Seine Frau Herta hatte mit seinen Wünschen, seinen Sehnsüchten, seiner Einsamkeit schon lange nichts mehr zu tun, seine Frau Herta interessierte sich nicht mehr für ihn, ließ ihn gelegentlich, immer seltener, gewähren, kümmerte sich aber in der Regel um ihre Belange. Der Robert ist in Wahrheit mit seiner Arbeit verheiratet, hatte Herta an seinem fünfunddreißigsten Geburtstag den zum Fest geladenen Bekannten erstmals gesagt. Robert konnte sich an die Szene bis in die kleinsten Details erinnern. Er war gegen das Geburtstagsfest im Garten seines Häuschens gewesen, gegen die Idee, mit Grillkoteletts und Würstchen, mit Obstsäften und für die Herren mit ein paar Bierchen dieses Jubiläum zu begehen, aber Herta hatte alles im Handumdrehen organisiert gehabt. Und zugegebenermaßen, den Gästen hatte der Nachmittag beim Grillen und der laue Abend bei der einen oder anderen Flasche gut gekühlten Weißweins gefallen. Und seine Frau hatte gesagt, er wäre in Wahrheit mit seiner Arbeit verheiratet. Niemals hätte Robert so etwas von sich behauptet, niemals wäre er auch nur auf diesen Gedanken gekommen, die Arbeit war die Arbeit, die Ehe war die Ehe. Viel später hatte Robert verstanden, warum Herta das gesagt hatte, hatte ihre hintergründige Strategie durchschaut, ihre Pläne entlarvt. Dieser Satz war nämlich zu dieser Zeit kein Befund einer gegenwärtigen Lebenssituation gewesen, sondern der Grundriss eines in der Zukunft zu realisierenden Lebensplanes. Sie hatte ihn dazu verdonnert, mit seiner Arbeit verheiratet zu sein, sie hatte sich seiner lästig gewordenen Anwesenheit durch das lebenslange Büro und endlose Dienstreisen entledigen wollen. Und er hatte getan, was sie gesagt hatte, hatte immer getan, was sie gesagt hatte. Immerhin verdiente er als Ingenieur seriös, und seit zwei Jahren war der Kredit für das in frühen Jahren gebaute Einfamilienhaus im Süden Wiens zurückgezahlt, die zwei Kinder waren zu durchschnittlichen Jugendlichen mit hinreichenden schulischen Erfolgen herangewachsen. Alles lief nach Plan, noch zwanzig Jahre fleißige Erwerbsarbeit des Familienvorstandes, und eine Rente in finanzieller Sicherheit und mit solidem sozialem Prestige würde möglich sein.
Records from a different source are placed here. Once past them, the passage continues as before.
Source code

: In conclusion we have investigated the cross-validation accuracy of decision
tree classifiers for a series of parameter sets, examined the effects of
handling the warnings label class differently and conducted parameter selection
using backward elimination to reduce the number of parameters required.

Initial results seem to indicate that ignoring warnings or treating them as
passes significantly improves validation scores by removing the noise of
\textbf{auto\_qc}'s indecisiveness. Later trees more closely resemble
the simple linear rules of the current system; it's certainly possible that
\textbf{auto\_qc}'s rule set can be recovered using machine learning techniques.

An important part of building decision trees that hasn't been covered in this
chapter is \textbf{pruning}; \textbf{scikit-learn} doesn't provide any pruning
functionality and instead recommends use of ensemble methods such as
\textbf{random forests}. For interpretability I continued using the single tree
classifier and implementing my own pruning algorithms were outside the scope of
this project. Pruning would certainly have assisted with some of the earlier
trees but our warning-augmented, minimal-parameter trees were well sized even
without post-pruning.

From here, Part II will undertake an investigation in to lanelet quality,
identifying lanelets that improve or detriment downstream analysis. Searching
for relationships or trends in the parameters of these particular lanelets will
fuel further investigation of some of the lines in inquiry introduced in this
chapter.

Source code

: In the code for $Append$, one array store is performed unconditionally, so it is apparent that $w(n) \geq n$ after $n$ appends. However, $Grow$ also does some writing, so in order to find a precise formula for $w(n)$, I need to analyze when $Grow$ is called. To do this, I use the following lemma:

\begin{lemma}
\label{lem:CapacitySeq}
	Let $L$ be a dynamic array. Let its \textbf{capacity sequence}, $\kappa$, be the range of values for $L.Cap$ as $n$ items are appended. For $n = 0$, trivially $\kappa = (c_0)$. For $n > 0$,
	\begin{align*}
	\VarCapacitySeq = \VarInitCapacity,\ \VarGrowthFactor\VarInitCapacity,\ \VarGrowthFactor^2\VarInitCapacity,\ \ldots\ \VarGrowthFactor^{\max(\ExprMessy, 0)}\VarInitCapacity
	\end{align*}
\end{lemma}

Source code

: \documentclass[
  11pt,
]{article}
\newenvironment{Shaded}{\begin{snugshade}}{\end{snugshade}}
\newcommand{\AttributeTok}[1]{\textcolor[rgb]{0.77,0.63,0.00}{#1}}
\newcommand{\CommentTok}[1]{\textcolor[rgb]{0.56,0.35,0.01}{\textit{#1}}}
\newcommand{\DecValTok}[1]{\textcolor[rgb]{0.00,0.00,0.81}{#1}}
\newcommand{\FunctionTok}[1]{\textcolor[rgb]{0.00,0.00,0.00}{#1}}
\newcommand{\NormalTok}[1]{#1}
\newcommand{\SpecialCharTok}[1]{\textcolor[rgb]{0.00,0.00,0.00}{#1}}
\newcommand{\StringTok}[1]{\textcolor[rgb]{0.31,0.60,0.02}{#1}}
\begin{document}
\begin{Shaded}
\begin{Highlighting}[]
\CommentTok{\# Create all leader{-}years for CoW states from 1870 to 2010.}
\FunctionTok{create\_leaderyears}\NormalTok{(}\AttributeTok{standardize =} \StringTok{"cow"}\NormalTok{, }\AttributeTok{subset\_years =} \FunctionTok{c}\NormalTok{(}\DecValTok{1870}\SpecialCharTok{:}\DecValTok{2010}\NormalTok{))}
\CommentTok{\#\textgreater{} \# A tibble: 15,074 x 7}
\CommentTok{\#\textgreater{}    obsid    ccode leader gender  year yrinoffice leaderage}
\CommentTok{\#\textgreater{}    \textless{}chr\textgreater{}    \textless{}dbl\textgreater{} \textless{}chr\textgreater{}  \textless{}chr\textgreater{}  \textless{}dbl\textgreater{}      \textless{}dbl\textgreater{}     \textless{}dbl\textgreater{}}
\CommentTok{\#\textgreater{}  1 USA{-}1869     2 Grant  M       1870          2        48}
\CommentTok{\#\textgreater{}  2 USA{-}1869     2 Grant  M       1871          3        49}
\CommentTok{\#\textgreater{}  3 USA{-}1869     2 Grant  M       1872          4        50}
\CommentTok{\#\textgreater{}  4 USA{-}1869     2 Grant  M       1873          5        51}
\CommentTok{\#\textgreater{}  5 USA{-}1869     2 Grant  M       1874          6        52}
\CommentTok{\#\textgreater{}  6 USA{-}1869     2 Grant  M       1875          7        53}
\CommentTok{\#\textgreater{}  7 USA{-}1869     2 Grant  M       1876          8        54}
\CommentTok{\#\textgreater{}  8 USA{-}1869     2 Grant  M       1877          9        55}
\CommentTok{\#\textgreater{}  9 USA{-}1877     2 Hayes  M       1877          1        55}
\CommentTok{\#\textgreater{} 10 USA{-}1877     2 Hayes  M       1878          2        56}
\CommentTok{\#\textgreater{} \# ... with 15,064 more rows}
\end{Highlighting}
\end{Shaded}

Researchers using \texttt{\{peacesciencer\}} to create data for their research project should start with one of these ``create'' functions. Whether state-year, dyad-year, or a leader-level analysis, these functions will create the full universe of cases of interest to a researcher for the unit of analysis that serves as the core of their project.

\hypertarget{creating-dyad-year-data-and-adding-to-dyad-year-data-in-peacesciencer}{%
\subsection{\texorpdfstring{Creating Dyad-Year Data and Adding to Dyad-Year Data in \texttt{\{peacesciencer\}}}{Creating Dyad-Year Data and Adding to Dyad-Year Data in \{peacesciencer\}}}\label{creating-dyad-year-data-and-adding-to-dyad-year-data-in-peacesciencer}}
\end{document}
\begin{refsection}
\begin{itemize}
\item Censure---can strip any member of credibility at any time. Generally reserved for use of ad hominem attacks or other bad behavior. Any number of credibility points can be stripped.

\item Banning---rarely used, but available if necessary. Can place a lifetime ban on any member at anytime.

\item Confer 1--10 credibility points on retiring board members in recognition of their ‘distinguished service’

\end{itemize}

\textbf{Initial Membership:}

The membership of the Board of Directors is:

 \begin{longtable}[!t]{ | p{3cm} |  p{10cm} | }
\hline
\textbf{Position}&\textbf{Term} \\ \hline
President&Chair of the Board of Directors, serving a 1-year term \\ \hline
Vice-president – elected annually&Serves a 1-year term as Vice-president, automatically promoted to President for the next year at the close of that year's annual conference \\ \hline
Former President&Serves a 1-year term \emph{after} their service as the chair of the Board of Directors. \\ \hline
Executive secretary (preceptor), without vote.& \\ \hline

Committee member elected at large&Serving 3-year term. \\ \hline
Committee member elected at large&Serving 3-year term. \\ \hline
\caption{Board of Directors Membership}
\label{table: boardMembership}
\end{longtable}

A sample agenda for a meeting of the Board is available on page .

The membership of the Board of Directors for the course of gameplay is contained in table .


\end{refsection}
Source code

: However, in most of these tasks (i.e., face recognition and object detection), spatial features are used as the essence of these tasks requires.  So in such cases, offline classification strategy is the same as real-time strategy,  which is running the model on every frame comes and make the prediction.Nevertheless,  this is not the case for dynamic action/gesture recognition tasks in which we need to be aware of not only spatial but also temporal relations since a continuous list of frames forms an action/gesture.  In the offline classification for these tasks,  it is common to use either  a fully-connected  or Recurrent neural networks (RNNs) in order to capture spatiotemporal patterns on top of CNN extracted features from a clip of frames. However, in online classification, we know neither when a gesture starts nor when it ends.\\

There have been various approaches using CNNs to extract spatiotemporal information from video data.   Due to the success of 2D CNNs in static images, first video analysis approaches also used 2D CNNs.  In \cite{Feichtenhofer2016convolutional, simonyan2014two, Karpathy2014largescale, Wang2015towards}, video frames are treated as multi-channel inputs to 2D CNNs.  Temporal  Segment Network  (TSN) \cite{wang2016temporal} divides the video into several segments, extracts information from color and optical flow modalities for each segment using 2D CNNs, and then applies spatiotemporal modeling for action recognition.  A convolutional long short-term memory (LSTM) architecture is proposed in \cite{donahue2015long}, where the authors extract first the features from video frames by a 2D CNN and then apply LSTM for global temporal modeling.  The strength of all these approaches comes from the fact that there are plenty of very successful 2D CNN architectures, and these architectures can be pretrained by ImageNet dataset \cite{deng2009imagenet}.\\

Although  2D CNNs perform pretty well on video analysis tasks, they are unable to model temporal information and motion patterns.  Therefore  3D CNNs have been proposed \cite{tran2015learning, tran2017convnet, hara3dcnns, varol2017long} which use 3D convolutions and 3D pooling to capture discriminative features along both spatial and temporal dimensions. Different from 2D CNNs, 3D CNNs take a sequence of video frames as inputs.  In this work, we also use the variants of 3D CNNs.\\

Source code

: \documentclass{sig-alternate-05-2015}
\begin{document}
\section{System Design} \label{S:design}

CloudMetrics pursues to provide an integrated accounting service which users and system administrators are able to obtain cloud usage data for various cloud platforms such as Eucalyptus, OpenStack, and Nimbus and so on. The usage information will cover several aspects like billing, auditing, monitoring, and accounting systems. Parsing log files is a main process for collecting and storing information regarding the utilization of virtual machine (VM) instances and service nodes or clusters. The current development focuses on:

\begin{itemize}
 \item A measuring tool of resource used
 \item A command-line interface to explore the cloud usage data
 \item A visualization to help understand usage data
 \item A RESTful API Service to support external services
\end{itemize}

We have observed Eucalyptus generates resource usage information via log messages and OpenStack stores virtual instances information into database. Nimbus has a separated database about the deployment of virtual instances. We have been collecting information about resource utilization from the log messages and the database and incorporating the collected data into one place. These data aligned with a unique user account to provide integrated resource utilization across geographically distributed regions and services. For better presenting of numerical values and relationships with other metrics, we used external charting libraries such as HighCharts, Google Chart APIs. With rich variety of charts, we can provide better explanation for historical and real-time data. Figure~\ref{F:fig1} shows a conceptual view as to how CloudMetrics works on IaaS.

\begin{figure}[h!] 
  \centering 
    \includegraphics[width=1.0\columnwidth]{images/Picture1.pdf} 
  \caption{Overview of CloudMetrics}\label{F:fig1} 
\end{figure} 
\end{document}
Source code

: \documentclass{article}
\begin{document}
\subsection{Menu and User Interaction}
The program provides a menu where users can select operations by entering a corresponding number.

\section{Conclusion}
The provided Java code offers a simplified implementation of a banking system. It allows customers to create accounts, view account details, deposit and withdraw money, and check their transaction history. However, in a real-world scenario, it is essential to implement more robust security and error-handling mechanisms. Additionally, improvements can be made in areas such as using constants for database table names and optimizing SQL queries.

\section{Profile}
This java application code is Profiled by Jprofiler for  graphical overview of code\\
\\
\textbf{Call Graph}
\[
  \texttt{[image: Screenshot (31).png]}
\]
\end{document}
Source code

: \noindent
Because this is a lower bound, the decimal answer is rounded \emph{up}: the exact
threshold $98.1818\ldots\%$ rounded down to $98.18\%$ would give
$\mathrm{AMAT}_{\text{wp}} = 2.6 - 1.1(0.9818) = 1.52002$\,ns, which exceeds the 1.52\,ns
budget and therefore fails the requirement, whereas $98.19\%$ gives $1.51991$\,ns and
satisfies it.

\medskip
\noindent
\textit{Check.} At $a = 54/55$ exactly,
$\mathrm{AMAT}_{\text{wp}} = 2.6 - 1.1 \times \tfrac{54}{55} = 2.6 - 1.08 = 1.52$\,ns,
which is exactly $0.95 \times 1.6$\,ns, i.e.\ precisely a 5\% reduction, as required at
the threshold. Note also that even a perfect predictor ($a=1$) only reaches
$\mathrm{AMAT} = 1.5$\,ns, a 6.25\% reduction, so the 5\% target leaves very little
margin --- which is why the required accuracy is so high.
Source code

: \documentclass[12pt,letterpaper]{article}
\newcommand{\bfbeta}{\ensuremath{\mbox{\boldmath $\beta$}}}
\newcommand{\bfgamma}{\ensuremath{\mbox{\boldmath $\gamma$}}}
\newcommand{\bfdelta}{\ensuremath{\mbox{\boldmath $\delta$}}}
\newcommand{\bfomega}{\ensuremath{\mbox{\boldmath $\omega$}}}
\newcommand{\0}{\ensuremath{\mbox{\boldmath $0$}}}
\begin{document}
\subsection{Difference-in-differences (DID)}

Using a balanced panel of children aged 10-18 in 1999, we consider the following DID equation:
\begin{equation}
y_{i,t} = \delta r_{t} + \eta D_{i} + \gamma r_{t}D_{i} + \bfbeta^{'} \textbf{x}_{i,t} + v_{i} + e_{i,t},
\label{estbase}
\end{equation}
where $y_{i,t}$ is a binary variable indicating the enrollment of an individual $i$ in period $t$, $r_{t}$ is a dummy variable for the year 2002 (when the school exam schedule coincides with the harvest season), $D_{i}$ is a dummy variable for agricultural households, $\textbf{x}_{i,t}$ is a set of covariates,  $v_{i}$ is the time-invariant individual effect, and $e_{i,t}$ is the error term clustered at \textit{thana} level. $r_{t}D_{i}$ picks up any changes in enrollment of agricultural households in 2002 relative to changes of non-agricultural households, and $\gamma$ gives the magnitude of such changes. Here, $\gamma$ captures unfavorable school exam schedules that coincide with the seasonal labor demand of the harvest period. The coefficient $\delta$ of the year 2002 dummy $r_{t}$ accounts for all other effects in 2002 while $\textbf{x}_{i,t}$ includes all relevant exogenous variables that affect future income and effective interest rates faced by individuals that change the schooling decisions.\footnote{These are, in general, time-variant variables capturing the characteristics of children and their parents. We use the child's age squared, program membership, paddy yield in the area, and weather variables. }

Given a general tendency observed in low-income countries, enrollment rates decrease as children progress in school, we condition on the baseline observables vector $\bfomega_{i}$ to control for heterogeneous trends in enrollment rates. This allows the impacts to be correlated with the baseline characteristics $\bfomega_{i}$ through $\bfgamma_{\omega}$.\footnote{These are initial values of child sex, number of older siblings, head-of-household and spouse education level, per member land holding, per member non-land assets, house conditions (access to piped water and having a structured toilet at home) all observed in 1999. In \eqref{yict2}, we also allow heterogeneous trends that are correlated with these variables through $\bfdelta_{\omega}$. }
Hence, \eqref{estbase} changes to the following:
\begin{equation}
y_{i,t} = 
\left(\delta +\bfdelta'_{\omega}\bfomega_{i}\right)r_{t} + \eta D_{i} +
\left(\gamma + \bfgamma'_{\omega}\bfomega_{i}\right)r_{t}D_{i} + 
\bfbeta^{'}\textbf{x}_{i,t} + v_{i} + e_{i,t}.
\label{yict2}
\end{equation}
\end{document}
Und wo war er selbst in dieser Geschichte? Was war seine Rolle?

Robert Wieser fand, dass das Hautgewebe seiner Wangen schlaff zu werden begann. Und hatte er nicht zwei Kilogramm zugenommen? Wie war es mit dem Mundgeruch? Hatte er beim Pinkeln auf seine Schuhe getropft? Was genau hatte der Mann mit der Glatze und dem leger gelockerten Krawattenknoten von ihm gewollt? Ach ja, Prozesse, technische Lösungen, Optimierungen in der Supply Chain und Konkretisierung der Dienstleistungen des Field Services. Irgendetwas in dieser Art. Diese Hyänen, diese Aasgeier, sie witterten, dass der Leithirsch waidwund war, sie umlagerten ihn, jederzeit bereit, ihm die geifernden Fangzähne in die Flanken zu hauen.

Sollte er sich für den Rest des Tages in der Toilette einsperren?